> WHAT NEEDS TO BE DONE: Copy word for word the lines from the start of the records through the line that contains "<h3>Prompt with Previous Context</h3>", both included.

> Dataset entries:
.....
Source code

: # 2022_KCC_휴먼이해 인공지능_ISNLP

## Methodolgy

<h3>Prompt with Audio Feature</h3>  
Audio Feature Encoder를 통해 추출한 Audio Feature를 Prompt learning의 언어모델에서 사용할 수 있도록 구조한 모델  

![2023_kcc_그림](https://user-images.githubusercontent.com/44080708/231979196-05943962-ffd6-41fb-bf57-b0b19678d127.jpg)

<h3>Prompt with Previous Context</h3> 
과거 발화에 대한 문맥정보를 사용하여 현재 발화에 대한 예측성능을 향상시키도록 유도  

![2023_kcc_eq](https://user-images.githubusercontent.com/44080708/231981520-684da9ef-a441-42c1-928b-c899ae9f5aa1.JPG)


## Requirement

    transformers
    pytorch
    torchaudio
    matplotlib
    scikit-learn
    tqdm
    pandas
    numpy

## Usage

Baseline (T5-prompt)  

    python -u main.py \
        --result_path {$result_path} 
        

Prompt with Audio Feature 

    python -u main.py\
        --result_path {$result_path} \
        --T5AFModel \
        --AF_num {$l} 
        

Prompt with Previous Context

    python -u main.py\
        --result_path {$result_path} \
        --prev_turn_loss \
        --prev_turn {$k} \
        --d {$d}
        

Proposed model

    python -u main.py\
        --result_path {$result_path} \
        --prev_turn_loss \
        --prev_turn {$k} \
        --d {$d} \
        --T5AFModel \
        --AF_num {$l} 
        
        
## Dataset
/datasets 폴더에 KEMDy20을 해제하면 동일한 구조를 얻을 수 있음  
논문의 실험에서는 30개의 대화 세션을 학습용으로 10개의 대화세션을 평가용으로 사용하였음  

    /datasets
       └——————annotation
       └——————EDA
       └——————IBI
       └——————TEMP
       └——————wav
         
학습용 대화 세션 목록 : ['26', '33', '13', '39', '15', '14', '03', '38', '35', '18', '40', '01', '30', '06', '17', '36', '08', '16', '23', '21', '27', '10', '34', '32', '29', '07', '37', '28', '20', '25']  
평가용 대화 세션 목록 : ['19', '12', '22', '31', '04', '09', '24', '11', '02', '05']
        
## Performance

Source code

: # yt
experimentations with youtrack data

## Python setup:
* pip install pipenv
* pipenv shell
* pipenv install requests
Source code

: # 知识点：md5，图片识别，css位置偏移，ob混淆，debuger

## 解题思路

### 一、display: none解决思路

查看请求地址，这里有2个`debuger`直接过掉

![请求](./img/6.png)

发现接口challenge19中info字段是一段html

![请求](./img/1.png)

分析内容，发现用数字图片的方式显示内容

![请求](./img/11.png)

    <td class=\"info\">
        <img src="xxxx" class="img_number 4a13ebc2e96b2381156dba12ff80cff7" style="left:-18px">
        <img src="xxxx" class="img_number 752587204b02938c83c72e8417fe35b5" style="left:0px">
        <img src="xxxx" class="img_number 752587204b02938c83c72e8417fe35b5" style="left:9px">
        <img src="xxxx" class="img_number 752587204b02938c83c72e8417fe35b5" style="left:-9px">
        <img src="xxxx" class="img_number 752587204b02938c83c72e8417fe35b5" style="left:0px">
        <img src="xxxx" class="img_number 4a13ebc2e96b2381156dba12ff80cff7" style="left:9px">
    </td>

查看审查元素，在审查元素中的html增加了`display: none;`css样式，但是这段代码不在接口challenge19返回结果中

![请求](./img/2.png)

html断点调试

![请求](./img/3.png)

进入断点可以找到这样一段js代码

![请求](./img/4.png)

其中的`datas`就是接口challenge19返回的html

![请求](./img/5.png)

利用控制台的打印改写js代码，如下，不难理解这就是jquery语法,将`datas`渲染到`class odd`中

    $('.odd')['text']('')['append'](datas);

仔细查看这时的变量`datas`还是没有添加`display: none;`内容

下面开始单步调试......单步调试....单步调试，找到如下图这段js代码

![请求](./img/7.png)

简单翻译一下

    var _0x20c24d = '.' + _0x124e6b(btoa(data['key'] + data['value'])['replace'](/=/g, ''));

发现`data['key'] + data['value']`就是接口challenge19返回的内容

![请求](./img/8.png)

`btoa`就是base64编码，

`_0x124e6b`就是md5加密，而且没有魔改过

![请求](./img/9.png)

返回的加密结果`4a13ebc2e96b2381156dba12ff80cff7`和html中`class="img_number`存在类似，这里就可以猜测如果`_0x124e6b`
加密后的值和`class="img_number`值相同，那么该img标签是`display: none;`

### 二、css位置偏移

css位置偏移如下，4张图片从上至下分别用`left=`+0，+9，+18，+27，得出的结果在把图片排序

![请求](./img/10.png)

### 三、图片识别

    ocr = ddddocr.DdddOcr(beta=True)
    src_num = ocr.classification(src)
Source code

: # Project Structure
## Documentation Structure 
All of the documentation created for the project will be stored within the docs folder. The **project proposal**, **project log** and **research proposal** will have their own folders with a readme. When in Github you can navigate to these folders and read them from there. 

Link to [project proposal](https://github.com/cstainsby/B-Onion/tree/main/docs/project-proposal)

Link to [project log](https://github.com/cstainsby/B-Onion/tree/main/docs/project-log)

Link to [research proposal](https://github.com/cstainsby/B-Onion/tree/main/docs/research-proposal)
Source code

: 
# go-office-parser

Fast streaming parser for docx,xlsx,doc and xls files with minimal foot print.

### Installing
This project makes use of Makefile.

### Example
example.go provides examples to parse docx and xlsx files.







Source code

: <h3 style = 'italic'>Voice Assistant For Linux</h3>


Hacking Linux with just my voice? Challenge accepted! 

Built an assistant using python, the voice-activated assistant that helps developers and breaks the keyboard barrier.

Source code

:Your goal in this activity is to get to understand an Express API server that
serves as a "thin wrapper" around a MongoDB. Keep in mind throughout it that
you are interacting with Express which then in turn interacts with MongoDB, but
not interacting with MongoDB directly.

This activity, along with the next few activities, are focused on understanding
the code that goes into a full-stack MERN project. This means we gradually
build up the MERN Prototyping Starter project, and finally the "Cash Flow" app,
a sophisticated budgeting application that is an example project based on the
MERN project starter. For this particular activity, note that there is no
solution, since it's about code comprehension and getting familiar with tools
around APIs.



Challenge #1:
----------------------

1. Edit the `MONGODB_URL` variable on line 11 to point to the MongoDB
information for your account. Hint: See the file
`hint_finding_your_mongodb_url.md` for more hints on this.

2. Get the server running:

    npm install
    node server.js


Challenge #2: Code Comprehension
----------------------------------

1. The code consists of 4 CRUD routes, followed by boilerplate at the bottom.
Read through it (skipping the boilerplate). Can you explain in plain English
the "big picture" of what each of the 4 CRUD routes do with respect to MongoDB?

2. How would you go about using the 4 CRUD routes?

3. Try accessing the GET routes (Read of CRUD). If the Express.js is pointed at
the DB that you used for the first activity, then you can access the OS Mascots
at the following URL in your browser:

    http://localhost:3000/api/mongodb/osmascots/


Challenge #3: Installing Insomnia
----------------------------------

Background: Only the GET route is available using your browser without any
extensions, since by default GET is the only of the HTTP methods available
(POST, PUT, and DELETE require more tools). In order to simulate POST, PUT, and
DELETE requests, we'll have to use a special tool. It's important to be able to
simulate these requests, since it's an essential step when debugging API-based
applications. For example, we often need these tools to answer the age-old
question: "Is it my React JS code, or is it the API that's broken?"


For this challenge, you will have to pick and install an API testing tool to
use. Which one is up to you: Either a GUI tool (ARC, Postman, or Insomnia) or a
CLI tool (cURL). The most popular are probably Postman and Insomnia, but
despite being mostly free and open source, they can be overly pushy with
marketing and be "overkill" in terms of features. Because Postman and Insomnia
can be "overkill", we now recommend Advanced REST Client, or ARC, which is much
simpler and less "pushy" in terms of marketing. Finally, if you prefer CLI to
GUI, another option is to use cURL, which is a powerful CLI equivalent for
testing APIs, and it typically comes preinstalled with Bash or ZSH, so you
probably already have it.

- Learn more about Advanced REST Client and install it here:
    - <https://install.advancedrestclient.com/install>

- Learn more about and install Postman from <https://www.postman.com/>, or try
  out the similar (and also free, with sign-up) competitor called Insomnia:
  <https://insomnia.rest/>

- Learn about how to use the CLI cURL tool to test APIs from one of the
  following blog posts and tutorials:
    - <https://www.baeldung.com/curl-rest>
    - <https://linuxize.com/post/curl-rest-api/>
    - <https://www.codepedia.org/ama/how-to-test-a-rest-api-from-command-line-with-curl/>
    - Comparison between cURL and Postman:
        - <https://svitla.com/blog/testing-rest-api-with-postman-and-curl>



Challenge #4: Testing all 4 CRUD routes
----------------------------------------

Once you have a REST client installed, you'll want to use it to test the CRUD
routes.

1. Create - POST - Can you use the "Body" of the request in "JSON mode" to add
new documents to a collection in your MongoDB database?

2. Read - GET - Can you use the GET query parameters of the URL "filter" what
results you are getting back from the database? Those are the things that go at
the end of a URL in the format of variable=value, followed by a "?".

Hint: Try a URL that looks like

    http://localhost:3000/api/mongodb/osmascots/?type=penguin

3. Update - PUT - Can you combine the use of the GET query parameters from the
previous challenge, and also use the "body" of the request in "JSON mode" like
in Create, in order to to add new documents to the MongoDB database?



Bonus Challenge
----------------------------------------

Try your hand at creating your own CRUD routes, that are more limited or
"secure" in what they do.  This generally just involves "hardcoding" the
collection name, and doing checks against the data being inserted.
.....
> THE ANSWER:
Source code

: # 2022_KCC_휴먼이해 인공지능_ISNLP

## Methodolgy

<h3>Prompt with Audio Feature</h3>  
Audio Feature Encoder를 통해 추출한 Audio Feature를 Prompt learning의 언어모델에서 사용할 수 있도록 구조한 모델  

![2023_kcc_그림](https://user-images.githubusercontent.com/44080708/231979196-05943962-ffd6-41fb-bf57-b0b19678d127.jpg)

<h3>Prompt with Previous Context</h3> 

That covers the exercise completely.